Are you healing your spirit and mind as well as your body after your fibroid procedure?

mind body spirit healingThe idea for this entry sprouted from thoughts on total healing (mind/body/spirit) left in the post-Abdominal Myomectomy forum. I thank the ladies there, particularly Sunday and Gab. This is a fascinating topic as I’ve always felt that to have total health, the mind, body, and spirit must work together. I’ll start with my experience and then open the floor to others.

My body, mind, and spirit became disjointed years ago. I decided to seek medical assistance because my periods were becoming bad and blamed fibroids. There are women in my family who had surgery for fibroids and I just knew it was my turn. Yeah, too bad the first ultrasound didn’t detect the dang things. Had a heck of a time trying to convince the doctor and grew tired of doing so. Ended up dealing with my symptoms on my own (with mind fighting body) for YEARS…

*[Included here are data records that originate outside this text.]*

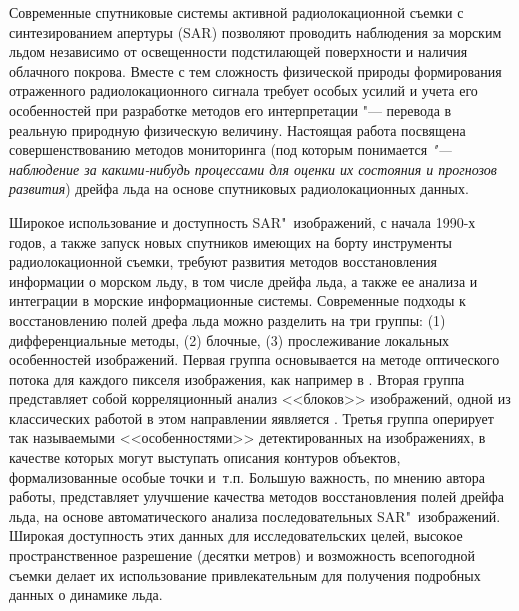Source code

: Современные спутниковые системы активной радиолокационной съемки с синтезированием апертуры (SAR)  \cite{sar} позволяют проводить наблюдения за морским льдом независимо от освещенности подстилающей поверхности и наличия облачного покрова. Вместе с тем сложность физической природы формирования отраженного радиолокационного сигнала требует особых усилий и учета его особенностей при разработке методов его интерпретации "--- перевода в реальную природную физическую величину. Настоящая работа посвящена совершенствованию методов мониторинга (под которым понимается \textit{"--- наблюдение за какими-нибудь процессами для оценки их состояния и прогнозов развития}) дрейфа льда на основе спутниковых радиолокационных данных.

Широкое использование и доступность SAR"~изображений, с начала 1990-х годов, а также запуск новых спутников имеющих на борту инструменты радиолокационной съемки, требуют развития методов восстановления информации о морском льду, в том числе дрейфа льда, а также ее анализа и интеграции в морские информационные системы. Современные подходы к восстановлению полей дрефа льда можно разделить на три группы: (1) дифференциальные методы, (2) блочные, (3) прослеживание локальных особенностей изображений. Первая группа основывается на методе оптического потока для каждого пикселя изображения, как например в \cite{sun1996automatic}. Вторая группа представляет собой корреляционный анализ <<блоков>> изображений, одной из классических работой в этом направлении яявляется \cite{fily1986extracting}. Третья группа оперирует так называемыми <<особенностями>> детектированных на изображениях, в качестве которых могут выступать описания контуров объектов, формализованные особые точки и~т.\:п. \cite{daida1990object,mcconnell1991psi} 
Большую важность, по мнению автора работы, представляет улучшение качества методов восстановления полей дрейфа льда, на основе автоматического анализа последовательных SAR"~изображений. Широкая доступность этих данных для исследовательских целей, высокое пространственное разрешение (десятки метров) и возможность всепогодной съемки делает их использование привлекательным для получения подробных данных о динамике льда.




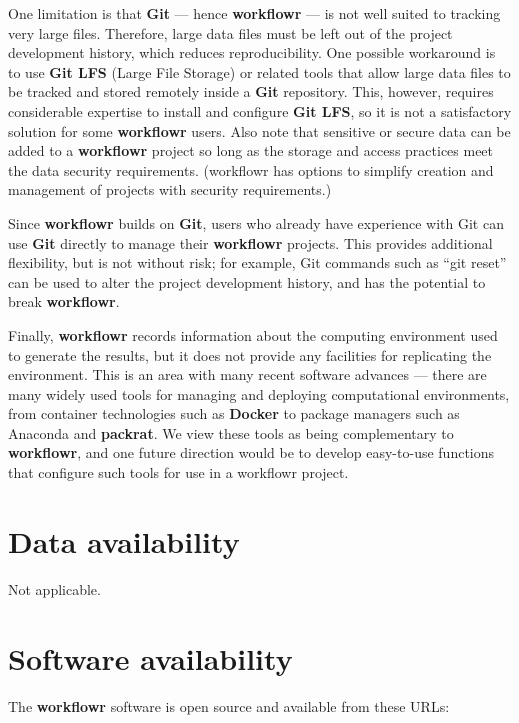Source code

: \documentclass[9pt,a4paper]{extarticle}
\begin{document}
One limitation is that \textbf{Git} --- hence \textbf{workflowr} --- is not well suited to
tracking very large files. Therefore, large data files must be left out
of the project development history, which reduces reproducibility. One
possible workaround is to use \textbf{Git LFS} (Large File Storage) or related
tools that allow large data files to be tracked and stored remotely
inside a \textbf{Git} repository. This, however, requires considerable expertise
to install and configure \textbf{Git LFS}, so it is not a satisfactory solution
for some \textbf{workflowr} users. Also note that sensitive or secure data can be
added to a \textbf{workflowr} project so long as the storage and access practices
meet the data security requirements. (workflowr has options to simplify
creation and management of projects with security requirements.)

Since \textbf{workflowr} builds on \textbf{Git}, users who already have experience with
Git can use \textbf{Git} directly to manage their \textbf{workflowr} projects. This
provides additional flexibility, but is not without risk; for example,
Git commands such as “git reset” can be used to alter the project
development history, and has the potential to break \textbf{workflowr}.

Finally, \textbf{workflowr} records information about the computing environment
used to generate the results, but it does not provide any facilities for
replicating the environment. This is an area with many recent software
advances --- there are many widely used tools for managing and deploying
computational environments, from container technologies such as \textbf{Docker}
to package managers such as Anaconda and \textbf{packrat}. We view these tools as
being complementary to \textbf{workflowr}, and one future direction would be to
develop easy-to-use functions that configure such tools for use in a
workflowr project.


\section*{Data availability}

Not applicable.


\section*{Software availability}

The \textbf{workflowr} software is open source and available from these URLs:
\end{document}
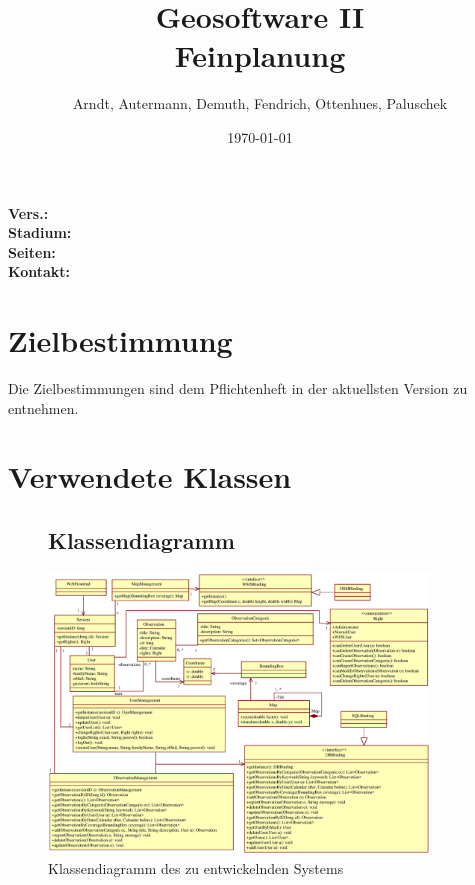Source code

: \documentclass[a4paper,11pt]{scrartcl}
\begin{document}
\title{Geosoftware II \\ \small Feinplanung}
\author{Arndt, Autermann, Demuth, Fendrich, Ottenhues, Paluschek}
\date{\today}
\maketitle
\thispagestyle{empty}

\begin{center}
\bf Vers.: \MyVersion \\
\bf Stadium: \MyStatus\\
\bf Seiten: \thelastpage \\
\bf Kontakt: \email \\
\end{center}
\newpage

\tableofcontents

\newpage

\section{Zielbestimmung}
	Die Zielbestimmungen sind dem Pflichtenheft in der aktuellsten Version zu entnehmen.\\

\section{Verwendete Klassen}

\begin{landscape}
\begin{figure}[h]
\subsection{Klassendiagramm}
		\centering
		\includegraphics[width=0.90\textwidth]{images/classes.eps}
		\caption{Klassendiagramm des zu entwickelnden Systems}
		\label{Klassendiagramm}

\end{figure}
\end{landscape}
\end{document}
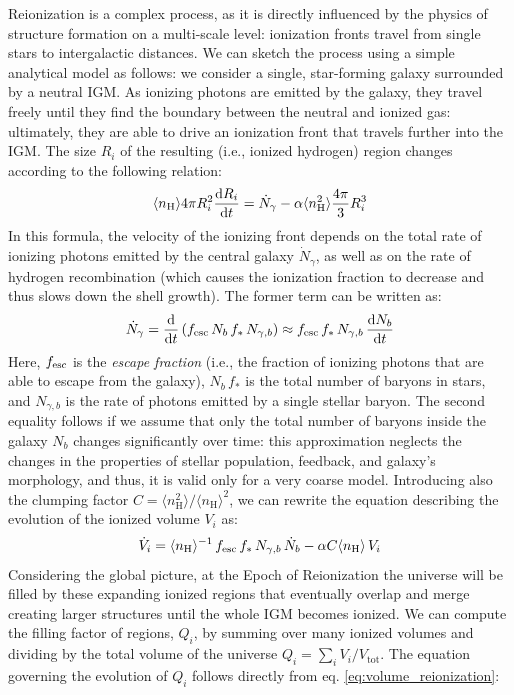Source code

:  Reionization is a complex process, as it is directly influenced by the physics of structure formation on a multi-scale level: ionization fronts travel from single stars to intergalactic distances. We can sketch the process using a simple analytical model as follows: we consider a single, star-forming galaxy surrounded by a neutral IGM. As ionizing photons are emitted by the galaxy, they travel freely until they find the boundary between the neutral and ionized gas: ultimately, they are able to drive an ionization front that travels further into the IGM. The size $R_i$ of the resulting \HII (i.e., ionized hydrogen) region changes according to the following relation:
 \begin{align}
   \langle n_\mathrm{H}\rangle 4\pi R_i^2 \frac{\mathrm{d} R_i}{\mathrm{d} t} = \dot{N}_\gamma- \alpha \langle n_\mathrm{H}^2\rangle \frac{4\pi}{3} R_i^3
  \end{align}
  In this formula, the velocity of the ionizing front depends on the total rate of ionizing photons emitted by the central galaxy $\dot{N}_\gamma$, as well as on the rate of hydrogen recombination (which causes the ionization fraction to decrease and thus slows down the shell growth). The former term can be written as:
  \begin{align}
  \dot{N}_\gamma = \frac{\mathrm{d}}{\mathrm{d} t}\left(f_{\rm esc}\, N_b\, f_*\, N_{\gamma,b}\right) \approx  f_{\rm esc} \, f_*\, N_{\gamma,b}\,\frac{\mathrm{d} N_b}{\mathrm{d} t}
  \end{align}
  Here, $f_{\rm esc}$ is the \textit{escape fraction} (i.e., the fraction of ionizing photons that are able to escape from the galaxy), $N_b \,f_*$ is the total number of baryons in stars, and $N_{\gamma,b}$ is the rate of photons emitted by a single stellar baryon. The second equality follows if we assume that only the total number of baryons inside the galaxy $N_b$ changes significantly over time: this approximation neglects the changes in the properties of stellar population, feedback, and galaxy's morphology, and thus, it is valid only for a very coarse model. Introducing also the clumping factor $C= \langle n_\mathrm{H}^2\rangle/  \langle n_\mathrm{H}\rangle^2  $, we can rewrite the equation describing the evolution of the ionized volume $V_i$ as:
  \begin{align}
   \dot{V}_i = \langle n_\mathrm{H}\rangle^{-1} \,f_{\rm esc} \, f_*\, N_{\gamma,b}\,\dot{N}_b - \alpha C \langle n_\mathrm{H}\rangle\,V_i \label{eq:volume_reionization}
  \end{align}
  Considering the global picture, at the Epoch of Reionization the universe will be filled by these expanding ionized regions that eventually overlap and merge creating larger \HII structures until the whole IGM becomes ionized. We can compute the filling factor of \HII regions, $Q_i$, by summing over many ionized volumes and dividing by the total volume of the universe $Q_i = \sum_i V_i / V_\mathrm{tot}$. The equation governing the evolution of $Q_i$ follows directly from eq. \ref{eq:volume_reionization}:
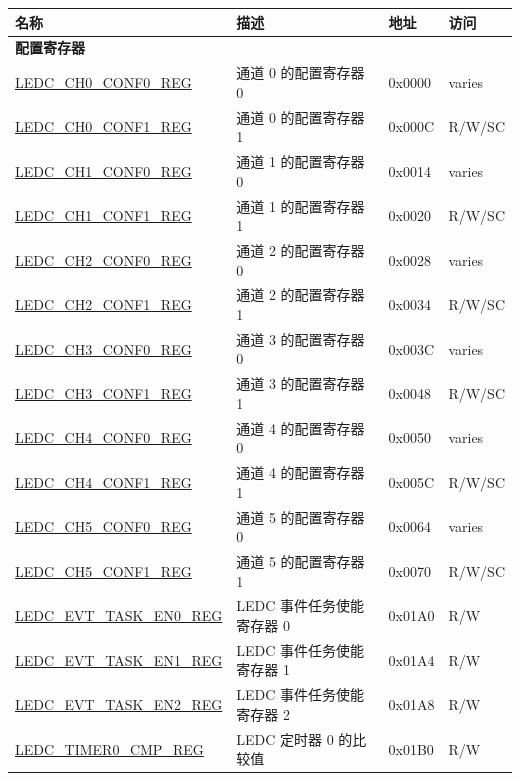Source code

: \begin{longtable}{ | p{6cm} | p{7.2cm} | p{1.3cm} | p{1cm} | }
\hline\rowcolor{lightgray}
名称 & 描述 &  地址 & 访问 \\ \hline
\endhead
\multicolumn{4}{|l|}{\textbf{配置寄存器}} \\ \hline
\hyperref[regdesc:LEDCCHNCONF0REG]{LEDC\_CH0\_CONF0\_REG} & 通道 0 的配置寄存器 0 & 0x0000 & varies \\ \hline
\hyperref[regdesc:LEDCCHNCONF1REG]{LEDC\_CH0\_CONF1\_REG} & 通道 0 的配置寄存器 1 & 0x000C & R/W/SC \\ \hline
\hyperref[regdesc:LEDCCHNCONF0REG]{LEDC\_CH1\_CONF0\_REG} & 通道 1 的配置寄存器 0 & 0x0014 & varies \\ \hline
\hyperref[regdesc:LEDCCHNCONF1REG]{LEDC\_CH1\_CONF1\_REG} & 通道 1 的配置寄存器 1 & 0x0020 & R/W/SC \\ \hline
\hyperref[regdesc:LEDCCHNCONF0REG]{LEDC\_CH2\_CONF0\_REG} & 通道 2 的配置寄存器 0 & 0x0028 & varies \\ \hline
\hyperref[regdesc:LEDCCHNCONF1REG]{LEDC\_CH2\_CONF1\_REG} & 通道 2 的配置寄存器 1 & 0x0034 & R/W/SC \\ \hline
\hyperref[regdesc:LEDCCHNCONF0REG]{LEDC\_CH3\_CONF0\_REG} & 通道 3 的配置寄存器 0 & 0x003C & varies \\ \hline
\hyperref[regdesc:LEDCCHNCONF1REG]{LEDC\_CH3\_CONF1\_REG} & 通道 3 的配置寄存器 1 & 0x0048 & R/W/SC \\ \hline
\hyperref[regdesc:LEDCCHNCONF0REG]{LEDC\_CH4\_CONF0\_REG} & 通道 4 的配置寄存器 0 & 0x0050 & varies \\ \hline
\hyperref[regdesc:LEDCCHNCONF1REG]{LEDC\_CH4\_CONF1\_REG} & 通道 4 的配置寄存器 1 & 0x005C & R/W/SC \\ \hline
\hyperref[regdesc:LEDCCHNCONF0REG]{LEDC\_CH5\_CONF0\_REG} & 通道 5 的配置寄存器 0 & 0x0064 & varies \\ \hline
\hyperref[regdesc:LEDCCHNCONF1REG]{LEDC\_CH5\_CONF1\_REG} & 通道 5 的配置寄存器 1 & 0x0070 & R/W/SC \\ \hline
\hyperref[regdesc:LEDCEVTTASKEN0REG]{LEDC\_EVT\_TASK\_EN0\_REG} & LEDC 事件任务使能寄存器 0 & 0x01A0 & R/W \\ \hline
\hyperref[regdesc:LEDCEVTTASKEN1REG]{LEDC\_EVT\_TASK\_EN1\_REG} & LEDC 事件任务使能寄存器 1 & 0x01A4 & R/W \\ \hline
\hyperref[regdesc:LEDCEVTTASKEN2REG]{LEDC\_EVT\_TASK\_EN2\_REG} & LEDC 事件任务使能寄存器 2 & 0x01A8 & R/W \\ \hline
\hyperref[regdesc:LEDCTIMERXCMPREG]{LEDC\_TIMER0\_CMP\_REG} & LEDC 定时器 0 的比较值 & 0x01B0 & R/W \\ \hline

\end{longtable}
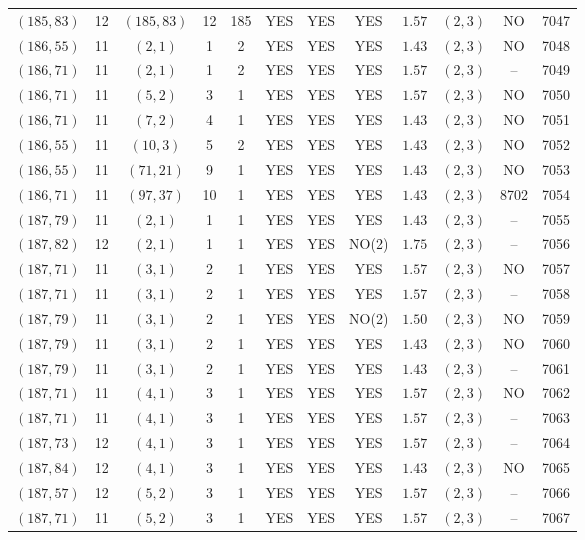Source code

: \begin{longtable}{|c|c|c|c|c|c|c|c|c|c|c|c|}
$(185,83)$ & 12 & $(185,83)$ & 12 & 185 & YES & YES & YES & $1.57$ & $(2,3)$ & NO & 7047\\
$(186,55)$ & 11 & $(2,1)$ & 1 & 2 & YES & YES & YES & $1.43$ & $(2,3)$ & NO & 7048\\
$(186,71)$ & 11 & $(2,1)$ & 1 & 2 & YES & YES & YES & $1.57$ & $(2,3)$ & -- & 7049\\
$(186,71)$ & 11 & $(5,2)$ & 3 & 1 & YES & YES & YES & $1.57$ & $(2,3)$ & NO & 7050\\
$(186,71)$ & 11 & $(7,2)$ & 4 & 1 & YES & YES & YES & $1.43$ & $(2,3)$ & NO & 7051\\
$(186,55)$ & 11 & $(10,3)$ & 5 & 2 & YES & YES & YES & $1.43$ & $(2,3)$ & NO & 7052\\
$(186,55)$ & 11 & $(71,21)$ & 9 & 1 & YES & YES & YES & $1.43$ & $(2,3)$ & NO & 7053\\
$(186,71)$ & 11 & $(97,37)$ & 10 & 1 & YES & YES & YES & $1.43$ & $(2,3)$ & 8702 & 7054\\
$(187,79)$ & 11 & $(2,1)$ & 1 & 1 & YES & YES & YES & $1.43$ & $(2,3)$ & -- & 7055\\
$(187,82)$ & 12 & $(2,1)$ & 1 & 1 & YES & YES & NO(2) & $1.75$ & $(2,3)$ & -- & 7056\\
$(187,71)$ & 11 & $(3,1)$ & 2 & 1 & YES & YES & YES & $1.57$ & $(2,3)$ & NO & 7057\\
$(187,71)$ & 11 & $(3,1)$ & 2 & 1 & YES & YES & YES & $1.57$ & $(2,3)$ & -- & 7058\\
$(187,79)$ & 11 & $(3,1)$ & 2 & 1 & YES & YES & NO(2) & $1.50$ & $(2,3)$ & NO & 7059\\
$(187,79)$ & 11 & $(3,1)$ & 2 & 1 & YES & YES & YES & $1.43$ & $(2,3)$ & NO & 7060\\
$(187,79)$ & 11 & $(3,1)$ & 2 & 1 & YES & YES & YES & $1.43$ & $(2,3)$ & -- & 7061\\
$(187,71)$ & 11 & $(4,1)$ & 3 & 1 & YES & YES & YES & $1.57$ & $(2,3)$ & NO & 7062\\
$(187,71)$ & 11 & $(4,1)$ & 3 & 1 & YES & YES & YES & $1.57$ & $(2,3)$ & -- & 7063\\
$(187,73)$ & 12 & $(4,1)$ & 3 & 1 & YES & YES & YES & $1.57$ & $(2,3)$ & -- & 7064\\
$(187,84)$ & 12 & $(4,1)$ & 3 & 1 & YES & YES & YES & $1.43$ & $(2,3)$ & NO & 7065\\
$(187,57)$ & 12 & $(5,2)$ & 3 & 1 & YES & YES & YES & $1.57$ & $(2,3)$ & -- & 7066\\
$(187,71)$ & 11 & $(5,2)$ & 3 & 1 & YES & YES & YES & $1.57$ & $(2,3)$ & -- & 7067\\

\end{longtable}
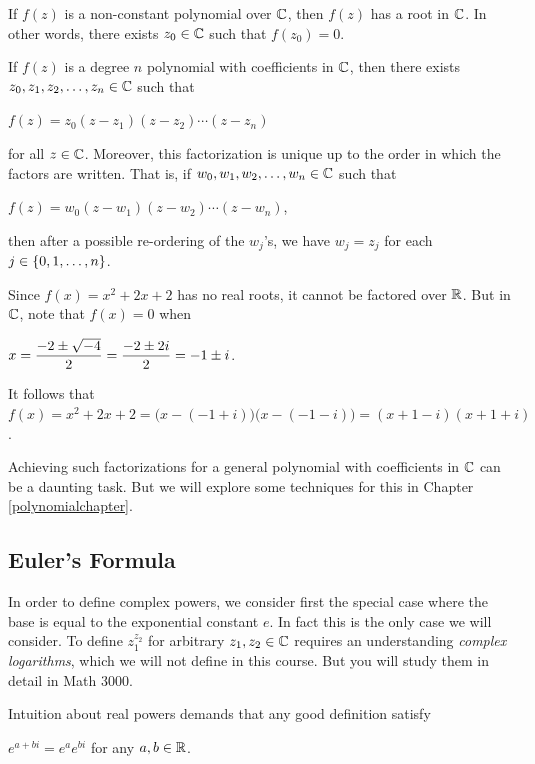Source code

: \documentclass[11pt,fleqn,dvipsnames,usenames]{article}
\newcommand{\p}{\noindent}
\begin{document}
\begin{theorem}\label{ftoalgebra}
If $f(z)$ is a non-constant polynomial over $\mathbb{C}$, then $f(z)$ has a root in $\mathbb{C}$.  In other words, there exists $z_{0}\in\mathbb{C}$ such that $f(z_{0}) = 0$.
\end{theorem}
%
\begin{corollary}\label{ftoalgebracorollary}
If $f(z)$ is a degree $n$ polynomial with coefficients in $\mathbb{C}$, then there exists $z_{0},z_{1},z_{2},\ldots,z_{n}\in\nolinebreak\C$ such that
\begin{center}
$f(z) = z_{0}(z - z_{1})(z - z_{2})\cdots (z - z_{n})$
\end{center}
for all $z\in \mathbb{C}$.  Moreover, this factorization is unique up to the order in which the factors are written.  That is, if $w_{0},w_{1},w_{2},\ldots, w_{n}\in\mathbb{C}$ such that
\begin{center}
$f(z) = w_{0}(z - w_{1})(z - w_{2})\cdots (z - w_{n})$,
\end{center}
then after a possible re-ordering of the $w_{j}$'s, we have $w_{j} = z_{j}$ for each $j\in\left\{0,1,\ldots, n\right\}$.
\end{corollary}
%
\begin{example}
Since $f(x) = x^2 + 2x + 2$ has no real roots, it cannot be factored over $\mathbb{R}$.  But in $\mathbb{C}$, note that $f(x) = 0$ when
\begin{center}
$\displaystyle{x = \frac{-2 \pm \sqrt{-4}}{2} = \frac{-2 \pm 2i}{2} = -1\pm i}$.
\end{center}
It follows that $f(x) = x^2 + 2x + 2 = \big(x - (-1 + i)\big)\big(x - (-1 - i)\big) = (x + 1 - i)(x +1 +i)$.
\end{example}
%
\p Achieving such factorizations for a general polynomial with coefficients in $\mathbb{C}$ can be a daunting task.  But we will explore some techniques for this in Chapter \ref{polynomialchapter}.

\subsection{Euler's Formula}

\begin{remark}\label{complexpowerexpectation}
In order to define complex powers, we consider first the special case where the base is equal to the exponential constant $e$.  In fact this is the only case we will consider.  To define $z_{1}^{z_{2}}$ for arbitrary $z_{1},z_{2}\in\mathbb{C}$ requires an understanding \emph{complex logarithms}, which we will not define in this course.  But you will study them in detail in Math 3000.
\vsp

\p Intuition about real powers demands that any good definition satisfy
\begin{center}
$e^{a+bi} = e^{a}e^{bi}$ for any $a,b\in\mathbb{R}$.
\end{center}
\end{remark}
\end{document}
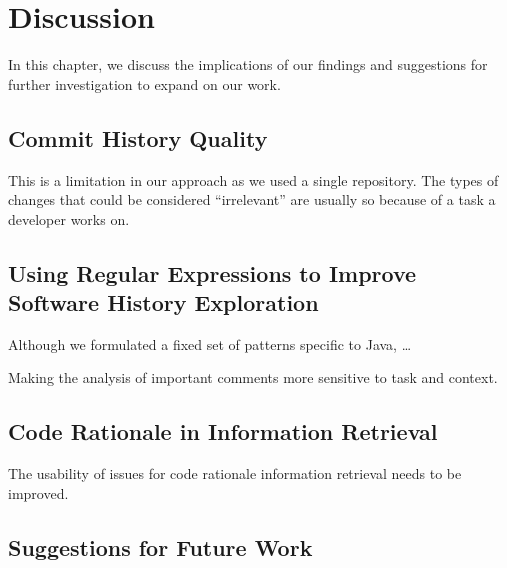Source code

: \chapter{Discussion}
\label{ch:Discussion}

In this chapter, we discuss the implications of our findings and suggestions for further investigation to expand on our work.


\section{Commit History Quality}

This is a limitation in our approach as we used a single repository.
The types of changes that could be considered ``irrelevant'' are usually so because of a task a developer works on.


\section{Using Regular Expressions to Improve Software History Exploration}

Although we formulated a fixed set of patterns specific to Java, \dots {}

Making the analysis of important comments more sensitive to task and context.


\section{Code Rationale in Information Retrieval}

The usability of issues for code rationale information retrieval needs to be improved.


\section{Suggestions for Future Work}

\endinput

Any text after an \endinput is ignored.
You could put scraps here or things in progress.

Of course, the symptoms worsened and after passing enormous clots, I thought I should seek medical assistance yet again. Got another ultrasound and (surprise, surprise) fibroids were detected. I was so angry from being right that, once again, I walked away even though my new doctor was really trying to help. Oh, I’m pretty crazy at times. (Didn’t you know that already?)

Finally, my body got literally tired (severe anemia) of listening to my stubborn mind and I found myself back in my doctor’s office forced to do something about my fibroids. I knew I needed treatment but mind and body were still fighting in the MRI scanner (mind wanted out, body wanted to stay in). Spirit had enough of the shenanigans and put an end to it right then and there. After that, the three coexisted peacefully all through the 3 months of Lupron injections, my Hysteroscopic Myomectomy, and the UFE.

Now several months later, they still are working together in a balanced partnership. I’m on my blog quite a bit these days but I manage to take time and meditate, pray, read, fellowship with others, laugh, cry (mostly happy tears but others as well), do the “happy” dance around the house, enjoy art and music in addition to tons of science, GO OUTSIDE of my house for extended periods of time, exercise (not as much as I should), eat healthier, and a list of other things I’m sure I’ll mention down the road. It is well with my mind, body, and spirit.

Tell me how you are healing physically, mentally, and spiritually.


Related Post:
What makes you mad, sad, or glad when you think about your fibroids?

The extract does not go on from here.